━━━━━ Data records
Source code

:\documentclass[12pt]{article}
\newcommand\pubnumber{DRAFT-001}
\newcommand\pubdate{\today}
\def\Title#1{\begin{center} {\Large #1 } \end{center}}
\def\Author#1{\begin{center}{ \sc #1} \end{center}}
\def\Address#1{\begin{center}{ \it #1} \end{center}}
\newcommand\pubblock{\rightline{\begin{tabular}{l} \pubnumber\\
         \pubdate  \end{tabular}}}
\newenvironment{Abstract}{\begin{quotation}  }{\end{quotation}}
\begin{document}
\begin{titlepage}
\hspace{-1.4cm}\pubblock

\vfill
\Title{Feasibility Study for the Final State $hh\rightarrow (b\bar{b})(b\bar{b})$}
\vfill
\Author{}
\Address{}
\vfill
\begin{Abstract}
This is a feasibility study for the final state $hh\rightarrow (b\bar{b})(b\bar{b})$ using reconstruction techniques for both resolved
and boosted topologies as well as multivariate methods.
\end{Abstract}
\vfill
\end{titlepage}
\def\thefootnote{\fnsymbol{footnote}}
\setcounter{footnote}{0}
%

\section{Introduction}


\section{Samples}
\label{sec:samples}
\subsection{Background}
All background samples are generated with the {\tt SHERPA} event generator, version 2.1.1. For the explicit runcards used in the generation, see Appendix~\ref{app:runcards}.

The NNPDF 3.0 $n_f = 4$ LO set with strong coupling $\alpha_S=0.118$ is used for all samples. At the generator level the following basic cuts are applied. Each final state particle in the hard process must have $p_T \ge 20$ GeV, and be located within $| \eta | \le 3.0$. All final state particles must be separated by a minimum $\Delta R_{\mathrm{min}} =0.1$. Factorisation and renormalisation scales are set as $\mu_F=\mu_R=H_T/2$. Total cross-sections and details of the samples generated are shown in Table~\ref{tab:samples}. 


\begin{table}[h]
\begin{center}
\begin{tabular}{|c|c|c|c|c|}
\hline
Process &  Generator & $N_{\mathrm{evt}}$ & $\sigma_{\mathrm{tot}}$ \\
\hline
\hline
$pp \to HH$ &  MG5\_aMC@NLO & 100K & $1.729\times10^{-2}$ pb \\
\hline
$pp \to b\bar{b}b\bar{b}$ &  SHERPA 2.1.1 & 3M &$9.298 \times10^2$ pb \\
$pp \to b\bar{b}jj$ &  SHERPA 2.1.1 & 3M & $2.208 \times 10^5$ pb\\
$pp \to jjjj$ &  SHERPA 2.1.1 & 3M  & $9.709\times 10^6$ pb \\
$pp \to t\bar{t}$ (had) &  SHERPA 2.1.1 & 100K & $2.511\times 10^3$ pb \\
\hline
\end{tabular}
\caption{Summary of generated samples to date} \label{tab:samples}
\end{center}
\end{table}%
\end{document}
━━━━━━━━━━
• **What you should do**
Read the listing. Report every line that includes the word "pubblock".

• **Task answer**
\newcommand\pubblock{\rightline{\begin{tabular}{l} \pubnumber\\
\hspace{-1.4cm}\pubblock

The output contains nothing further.